Here is what I came up with:

; Generates map {1->a, 2->b, ... , 26->z}
(def code->letter
  (into {}
        (for [x (range 26)]
          [(str (inc x))
           (str (char (+ x (int \a))))])))

(defn possible-strings
  ([number]
   (possible-strings (str number) 0 ""))
  ([number index acc]
   (if (>= index (count number))
     acc
     (flatten (for [[k v] code->letter
                    :when (.startsWith number k index)]
                (possible-strings number (+ index (count k)) (str acc v)))))))

; Print all the possible strings from the input "4125"
(doseq [s (possible-strings 4125)]
  (println s))

So I believe this is basically a backtracking algorithm. And because it's a backtracking algorithm, it's impossible to make this tail-recursive, correct? Or maybe I'm wrong that this is a backtracking algorithm. If so, what would this kind of solution be classified as?

Anyway, the algorithm seems to work, but I'm not sure this solution is very idiomatic. The p

I figured out a faster, more functional programming-oriented algorithm for this problem -- see below. Besides that, your code overall looks idiomatic and was easy for me to understand, so I have no real criticisms in that area.

zipmap

zipmap is ideal for concisely constructing maps like your code->letter map:

(def code->letter
  (zipmap (map str (iterate inc 1)) (map char (range 97 123))))

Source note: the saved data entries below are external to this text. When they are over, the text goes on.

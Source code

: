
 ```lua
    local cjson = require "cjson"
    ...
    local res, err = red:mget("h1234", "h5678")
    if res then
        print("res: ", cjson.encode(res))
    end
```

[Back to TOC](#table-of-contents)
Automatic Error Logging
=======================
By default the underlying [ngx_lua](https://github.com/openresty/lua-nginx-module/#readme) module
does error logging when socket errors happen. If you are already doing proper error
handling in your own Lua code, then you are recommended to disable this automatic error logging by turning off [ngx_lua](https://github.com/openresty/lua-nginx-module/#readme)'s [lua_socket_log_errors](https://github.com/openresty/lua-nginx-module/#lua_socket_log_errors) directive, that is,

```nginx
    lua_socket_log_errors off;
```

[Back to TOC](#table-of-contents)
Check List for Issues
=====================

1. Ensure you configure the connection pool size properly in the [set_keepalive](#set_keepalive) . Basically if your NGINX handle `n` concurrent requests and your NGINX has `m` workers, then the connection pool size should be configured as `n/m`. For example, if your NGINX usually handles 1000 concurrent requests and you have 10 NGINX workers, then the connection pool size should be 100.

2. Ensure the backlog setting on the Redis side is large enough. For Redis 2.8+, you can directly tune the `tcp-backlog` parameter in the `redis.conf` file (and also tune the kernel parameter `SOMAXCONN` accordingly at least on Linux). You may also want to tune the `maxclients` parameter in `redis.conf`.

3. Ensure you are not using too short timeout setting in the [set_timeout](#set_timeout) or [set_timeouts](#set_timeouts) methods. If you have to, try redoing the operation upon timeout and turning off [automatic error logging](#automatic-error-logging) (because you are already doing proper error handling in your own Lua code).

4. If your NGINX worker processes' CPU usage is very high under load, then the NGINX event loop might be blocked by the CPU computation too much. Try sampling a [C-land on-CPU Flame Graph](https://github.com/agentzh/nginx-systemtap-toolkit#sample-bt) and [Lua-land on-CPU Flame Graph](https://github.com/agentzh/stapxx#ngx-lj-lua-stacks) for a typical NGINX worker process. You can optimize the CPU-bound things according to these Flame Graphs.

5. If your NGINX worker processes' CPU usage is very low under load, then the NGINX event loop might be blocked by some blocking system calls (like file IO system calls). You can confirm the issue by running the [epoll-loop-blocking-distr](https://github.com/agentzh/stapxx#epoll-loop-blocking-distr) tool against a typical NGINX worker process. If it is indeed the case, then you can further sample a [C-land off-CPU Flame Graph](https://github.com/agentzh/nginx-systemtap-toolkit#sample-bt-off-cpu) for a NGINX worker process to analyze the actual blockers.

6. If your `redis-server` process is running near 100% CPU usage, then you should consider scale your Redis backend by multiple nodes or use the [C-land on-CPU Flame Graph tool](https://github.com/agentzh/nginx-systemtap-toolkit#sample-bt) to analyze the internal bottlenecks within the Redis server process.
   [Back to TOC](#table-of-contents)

;=> {"1" \a, "2" \b, "3" \c, ... "26" \z}

One way to avoid using flatten

Personally, I think using flatten is fine, but some view it as being somewhat hacky, and I've heard it said that if you find yourself using flatten, there is usually a better way to do what you're trying to do. In this case, I would use mapcat -- it's like map, but it handily concatenates the results together into a single collection.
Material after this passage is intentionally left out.